You may glance at Luca Guadagnino’s new film Challengers and assume it is about tennis, and to be fair that might be an understandable mistake. Its three protagonists are all current or former tennis players, and the film relates the events of a leg in the ATP Challenger tour. A lot of scenes in the film portray tennis: the central match is revisited time and again while the narrative flashes back to show teenage tennis, college tennis, and an awful lot of training for tennis. In truth, Challengers is about tennis in the same way John Wick was about animal welfare: it provides a setting and a backdrop, but really the entire enterprise is focused on sex.

Challengers ripples from start to finish with skin, flesh, sweat, and touch. Nowhere does it actually get to the point of characters getting naked and having it off, but the anticipation of sex is drenched over almost every scene. Through flashbacks it tells a 15-year history of three people – a classic love triangle between two men and a woman – and how it comes to dominate and dictate each of their lives. The film introduces its characters at the climax of their stories: Art Donaldson (Mike Faist) is a champion tennis player one victory away from a Grand Slam, but suffers a lack of confidence following an injury. His wife and coach Tashi Duncan (Zendaya), herself a former top league player, seeks to restore his confidence by entering him into a Challenger event he can easily win. Unexpectedly for them both, the event is also entered into by Patrick Zweig (Josh O’Connor) – Tashi’s ex-boyfriend and Art’s former best friend.

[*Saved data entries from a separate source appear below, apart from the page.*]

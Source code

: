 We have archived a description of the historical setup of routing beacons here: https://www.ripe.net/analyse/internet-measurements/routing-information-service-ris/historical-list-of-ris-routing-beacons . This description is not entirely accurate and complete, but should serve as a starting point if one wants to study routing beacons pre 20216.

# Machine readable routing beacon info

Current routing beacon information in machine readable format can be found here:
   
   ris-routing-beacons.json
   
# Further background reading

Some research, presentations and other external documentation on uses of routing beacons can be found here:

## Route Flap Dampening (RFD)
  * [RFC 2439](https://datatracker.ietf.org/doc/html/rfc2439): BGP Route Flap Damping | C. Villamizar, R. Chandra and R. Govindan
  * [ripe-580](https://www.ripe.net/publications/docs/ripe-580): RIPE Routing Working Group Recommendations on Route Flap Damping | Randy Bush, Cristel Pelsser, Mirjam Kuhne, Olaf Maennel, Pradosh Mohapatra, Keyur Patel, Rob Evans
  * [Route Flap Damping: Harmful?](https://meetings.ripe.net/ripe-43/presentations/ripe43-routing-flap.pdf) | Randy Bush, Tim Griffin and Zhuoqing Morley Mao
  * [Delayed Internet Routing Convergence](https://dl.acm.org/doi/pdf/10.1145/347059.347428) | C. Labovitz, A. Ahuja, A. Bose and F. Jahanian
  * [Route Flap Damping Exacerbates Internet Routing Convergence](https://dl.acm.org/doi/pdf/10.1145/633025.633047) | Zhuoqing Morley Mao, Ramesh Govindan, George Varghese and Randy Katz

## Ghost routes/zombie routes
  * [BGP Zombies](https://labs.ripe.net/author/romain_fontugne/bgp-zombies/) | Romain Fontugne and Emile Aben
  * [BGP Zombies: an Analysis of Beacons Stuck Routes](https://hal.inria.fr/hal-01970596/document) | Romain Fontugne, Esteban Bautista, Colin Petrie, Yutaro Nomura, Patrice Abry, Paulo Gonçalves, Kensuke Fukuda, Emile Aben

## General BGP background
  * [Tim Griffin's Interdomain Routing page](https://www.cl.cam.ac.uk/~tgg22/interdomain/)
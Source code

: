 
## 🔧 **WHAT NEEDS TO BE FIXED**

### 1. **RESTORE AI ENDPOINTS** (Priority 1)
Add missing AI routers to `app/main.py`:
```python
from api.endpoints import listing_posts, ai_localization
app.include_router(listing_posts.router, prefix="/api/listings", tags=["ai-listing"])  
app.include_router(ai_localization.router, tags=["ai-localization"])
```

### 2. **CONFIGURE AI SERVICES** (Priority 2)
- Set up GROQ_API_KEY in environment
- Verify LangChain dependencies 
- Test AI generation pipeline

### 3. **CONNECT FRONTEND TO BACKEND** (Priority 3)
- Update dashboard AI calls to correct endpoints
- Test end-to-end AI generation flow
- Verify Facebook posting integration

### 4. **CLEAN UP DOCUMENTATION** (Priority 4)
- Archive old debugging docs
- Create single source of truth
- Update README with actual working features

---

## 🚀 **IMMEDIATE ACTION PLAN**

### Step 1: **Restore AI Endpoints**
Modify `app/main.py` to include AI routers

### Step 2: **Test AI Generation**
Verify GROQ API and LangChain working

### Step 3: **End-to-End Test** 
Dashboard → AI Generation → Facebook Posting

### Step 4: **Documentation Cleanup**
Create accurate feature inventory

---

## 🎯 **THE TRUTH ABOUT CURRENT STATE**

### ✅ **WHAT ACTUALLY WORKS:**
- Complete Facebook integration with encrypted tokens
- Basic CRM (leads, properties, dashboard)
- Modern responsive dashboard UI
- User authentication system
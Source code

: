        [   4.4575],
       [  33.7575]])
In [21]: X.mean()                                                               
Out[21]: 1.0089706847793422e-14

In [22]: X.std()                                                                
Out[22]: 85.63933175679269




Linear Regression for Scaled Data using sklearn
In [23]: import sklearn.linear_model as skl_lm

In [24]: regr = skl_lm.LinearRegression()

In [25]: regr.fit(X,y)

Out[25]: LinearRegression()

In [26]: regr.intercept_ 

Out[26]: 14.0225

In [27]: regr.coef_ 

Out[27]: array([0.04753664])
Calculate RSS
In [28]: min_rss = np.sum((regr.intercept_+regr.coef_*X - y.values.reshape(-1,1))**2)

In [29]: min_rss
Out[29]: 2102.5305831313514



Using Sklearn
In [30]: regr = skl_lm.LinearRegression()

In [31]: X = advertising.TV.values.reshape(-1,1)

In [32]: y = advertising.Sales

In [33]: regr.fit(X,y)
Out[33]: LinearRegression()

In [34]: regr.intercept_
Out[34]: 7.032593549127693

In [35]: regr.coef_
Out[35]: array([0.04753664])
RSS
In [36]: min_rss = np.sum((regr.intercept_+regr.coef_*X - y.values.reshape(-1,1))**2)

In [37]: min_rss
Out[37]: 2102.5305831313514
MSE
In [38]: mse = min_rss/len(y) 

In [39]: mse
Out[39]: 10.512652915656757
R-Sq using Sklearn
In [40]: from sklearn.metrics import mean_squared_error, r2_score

One could find Challengers ridiculous in how excessively it pushes the sexual tension between its leads, but it would be a difficult response to achieve given how gloriously self-aware Guagagnino is of those excesses. Sayombhu Mukdeeprom’s photography is absolutely stunning. The visuals are intentionally exaggerated to showcase the cast’s attractive bodies. The electronic score, by Trent Reznor and Atticus Ross, positively throbs. Scenes deftly pivot from the dramatic to the absurd, and deliver brilliantly at both styles. This back and forth is superbly handled: the non-linear structure of the story achieves a satisfying process of mystery and reveal over and over again, as the full extent of the triangular relationship is exposed.

The performances are exceptional. The complex woven threads of friendship, opposition, and even sexual attraction are played brilliant by Faist and O’Connor. They believably play 15 years of each character’s life, and in a non-linear presentation that never loses track of how they change and develop over the years. As for Zendaya, currently one of Hollywood’s hottest stars, an intelligent and well-thought-out performance finally fulfils the huge potential that has been evident for the last couple of years. The performances, the writing, and the direction are all guaranteed to be in the awards conversation come year’s end.

Guadagnino demonstrates such a canny sense of play here. It is all a game: tennis matches, sexual relationships, personal manipulations. It weaves drama, comedy, sports, and action in a manner that is hugely complex but which comes across as light and effortless. We are a third of a way through the year, and I believe we have reached 2024’s first bona-fide masterpiece.